Tant de significations et dérivations pour un seul mot. En même temps, peu étonnant vu qu’il s’agit de quelque chose qui fascine notre espèce depuis la nuit des temps.

Historiquement, l’être humain utilise l’ombre depuis l’Antiquité à différentes fins, comme la détermination de l’heure avec le cadran solaire. Les architectes des anciennes civilisations cherchaient déjà à augmenter ou diminuer les zones d’ombres selon les pièces des habitations, et plus globalement des cités antiques. Cela permettait un certain confort et une régulation des températures (par exemple les rues étroites dans les cités méditerranéennes favorisent la fraîcheur). Même avant cela, aux prémices de l’agriculture et aux époques nomades, l’entretien des haies ou des arbres aidaient les troupeaux à se protéger de l’ardeur du soleil.

Dans beaucoup de cultures, l’ombre est comme un double de notre propre corps, elle est le liant entre le corps et l’âme. Elle représente la partie sombre de chacun, lourde de toutes nos angoisses. Les chrétiens parlent des enfers mais beaucoup d’autre qualifient le pays de la mort de royaume des ombres. De nombreux peuples lui ont même attribué certaines superstitions : il ne faut pas marcher sur l’ombre d’autrui, ni jouer avec quel qu’ombre. Elle ne représente pas l’âme à proprement parler, elle lui est liée.

L’ombre occupe également une place importante dans le domaine artistique. Du peintre jouant avec celles-ci au cinéaste contrastant ombre et lumière pour amener le spectateur vers différentes émotions. Cela fait déjà plus de trois mille ans que les conteurs d’histoires asiatiques utilisent un brasier pour projeter leurs personnages sur une toile ou mur, les fameuses « ombres chinoises ». Ces dernières se sont propagées à travers l’Asie, le Moyen-Orient puis enfin l’Europe au fil des siècles. C’est d’ailleurs assez récent dans nos contrées. Au XVIIIe, les « théâtres d’ombres » acquièrent une place dans la Cour du Roi, devenant ainsi une forme d’art très prisée par la monarchie. De nos jours encore, le « shadow art » fait partie des premières lignes de l’art contemporain, non sans riche progrès.

Dans le domaine religieux, on peut noter comme référence principale à l’ombre la notion de ténèbres. Les ténèbres (toujours utilisé au pluriel) sont une croyance religieuse présente dans quasiment tout type de religions ou schémas spirituels. Ils désignent la mort, le néant, l’âme privé de Dieu ou de sa grâce.
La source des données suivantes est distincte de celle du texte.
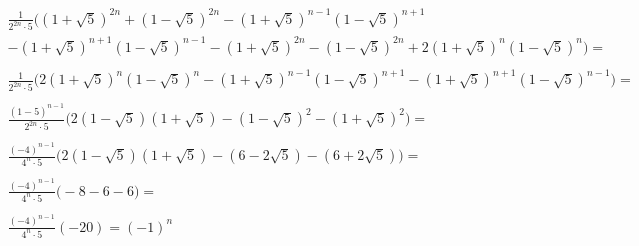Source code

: \begin{gather*}
		\frac{1}{2^{2n} \cdot 5}
		\Big(
			(1+\sqrt{5})^{2n}
			+ (1-\sqrt{5})^{2n}
			- (1+\sqrt{5})^{n-1}(1-\sqrt{5})^{n+1}\\
			- (1+\sqrt{5})^{n+1}(1-\sqrt{5})^{n-1}
			- (1+\sqrt{5})^{2n}
			- (1-\sqrt{5})^{2n}
			+ 2(1+\sqrt{5})^{n}(1-\sqrt{5})^{n}
		\Big) = 
		\\	
		\\
		\frac{1}{2^{2n} \cdot 5}
		\Big(
			2(1+\sqrt{5})^{n}(1-\sqrt{5})^{n}
			- (1+\sqrt{5})^{n-1}(1-\sqrt{5})^{n+1}
			- (1+\sqrt{5})^{n+1}(1-\sqrt{5})^{n-1}
		\Big) = 
		\\	
		\\
		\frac{(1 - 5)^{n-1}}{2^{2n} \cdot 5}
		\Big(
			2 (1-\sqrt{5})(1+\sqrt{5})
			- (1-\sqrt{5})^{2}
			- (1+\sqrt{5})^{2}
		\Big) =
		\\	
		\\
		\frac{(-4)^{n-1}}{4^{n} \cdot 5}
		\Big(
			2 (1-\sqrt{5})(1+\sqrt{5})
			- (6 - 2\sqrt{5})
			- (6 + 2\sqrt{5})
		\Big) =  
		\\	
		\\
		\frac{(-4)^{n-1}}{4^{n} \cdot 5}
		\Big(
			-8
			- 6
			- 6
		\Big) =
		\\
		\\
		\frac{(-4)^{n-1}}{4^{n} \cdot 5} (-20) = 
		(-1)^{n} 
	\end{gather*}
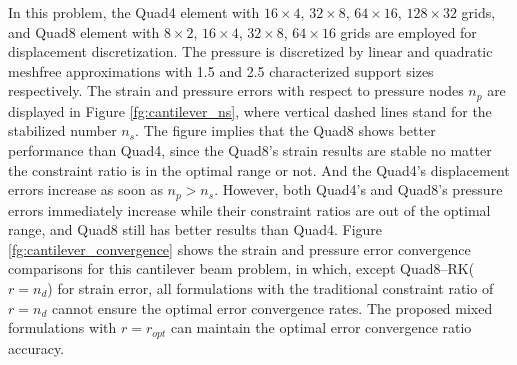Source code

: In this problem, the Quad4 element with $16\times 4$, $32\times 8$, $64\times 16$, $128\times 32$ grids, and Quad8 element with $8\times 2$, $16\times 4$, $32\times 8$, $64\times 16$ grids are employed for displacement discretization. The pressure is discretized by linear and quadratic meshfree approximations with 1.5 and 2.5 characterized support sizes respectively.
The strain and pressure errors with respect to pressure nodes $n_p$ are displayed in Figure \ref{fg:cantilever_ns}, where \DIFaddbegin {}\DIFaddend vertical dashed lines stand for the stabilized number $n_s$. The figure implies that the Quad8 shows better performance than Quad4, since the Quad8's strain results are stable no matter the constraint ratio is in the optimal range or not. And the Quad4's displacement errors increase as soon as $n_p > n_s$. However, both Quad4's and Quad8's pressure errors immediately increase while their constraint ratios are out of the optimal range, and Quad8 still has better results than Quad4.
Figure \ref{fg:cantilever_convergence} shows the strain and pressure error convergence comparisons \DIFaddbegin {}\DIFaddend for this cantilever beam problem, in which, except Quad8--RK($r=n_d$) for strain error, all formulations with the traditional constraint ratio of $r=n_d$ cannot ensure the optimal error convergence rates. The proposed mixed formulations with $r=r_{opt}$ \DIFaddbegin {}\DIFaddend can maintain the optimal error convergence ratio \DIFaddbegin {}\DIFaddend accuracy.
Ainsi chez les chrétiens, un parallèle peut être fait entre les ténèbres et l’Enfer, tout comme entre la lumière et le Paradis. Cette notion binaire n’existe pas que dans la Bible. Cela découle d’ailleurs des paganisme grecs et romains, qui avaient leur dieu suprême dans les Cieux (Zeus et Jupiter) ainsi que dans les Enfers (Hadès et Pluton). La culture chrétienne a parfait cet idéal d’opposition entre ombre et lumière à travers le temps, c’est de là que vient par exemple le couvre-feu mis en place dans les cités du Moyen-Âge en Europe, la nuit on risquait de croiser la route de démons sortis tout droit des tréfonds de la Terre. Globalement, les ténèbres représentent la peur de l’absence de Dieu.
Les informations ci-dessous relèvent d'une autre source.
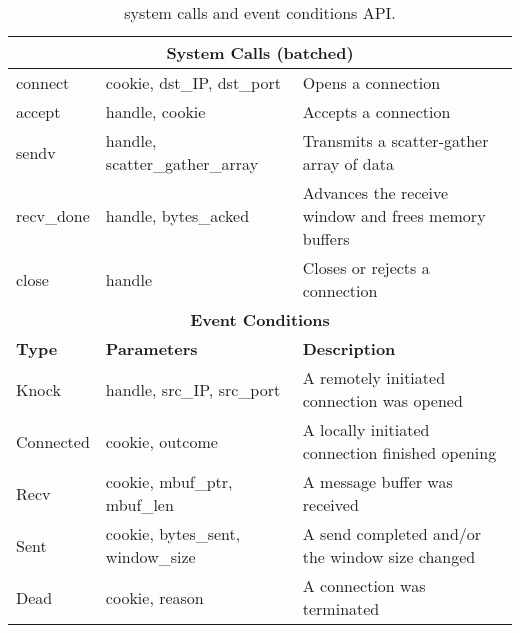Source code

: \begin{table*}[t]
\centering
\begin{small}
\begin{tabular}{|l|l|l|}
\hline
\multicolumn{3}{|c|}{{\bf System Calls (batched)}} \\
\hline
connect &             cookie, dst\_IP, dst\_port		& Opens a connection\\
accept &              handle, cookie				& Accepts a connection\\
sendv &               handle, scatter\_gather\_array		& Transmits a scatter-gather array of data\\
recv\_done &          handle, bytes\_acked			& Advances the receive window and frees memory buffers\\
close &               handle					& Closes or rejects a connection\\
\hline  \hline
\multicolumn{3}{|c|}{{\bf Event Conditions}} \\
\hline
{\bf Type} &           {\bf Parameters}  &
{\bf Description}\\
Knock  &               handle, src\_IP, src\_port		& A remotely initiated connection was opened \\
Connected &            cookie, outcome				& A locally initiated connection finished opening \\
Recv &                 cookie, mbuf\_ptr, mbuf\_len		& A message buffer was received \\
Sent &                 cookie, bytes\_sent, window\_size	& A send completed and/or the window size changed \\
Dead &                 cookie, reason				& A connection was terminated \\
\hline
\end{tabular}
\caption{\ix system calls and event conditions API. 
}
\label{tbl:api}
\end{small}
\end{table*}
Chez les musulmans, le Jour de la Résurrection donne une place importante à l’ombre. En effet, il s’agit du jour où chaque homme et femme sera jugé pour ses actes commis de son vivant. Tous nus et suffoquant sous le soleil, tous souffrant de la chaleur proportionnellement à leurs péchés. Allah en accueillera alors sept sous son Ombre, les sept plus méritants, les plus fidèles au Tout-Puissant. On peut noter dans l’islam le fait qu’à la fin, lorsque tout le monde souffre, Allah offre son ombre en récompense à ses sujets. Une touche de positif liée à l’ombre dans la religion, ce n’est pas commun. Les musulmans ont toutefois plus ou moins la même notion d’Enfer et de Paradis, à la différence près qu’un seul péché prévaut sur tous les autres : ceux qui vont en Enfer sont les non croyants.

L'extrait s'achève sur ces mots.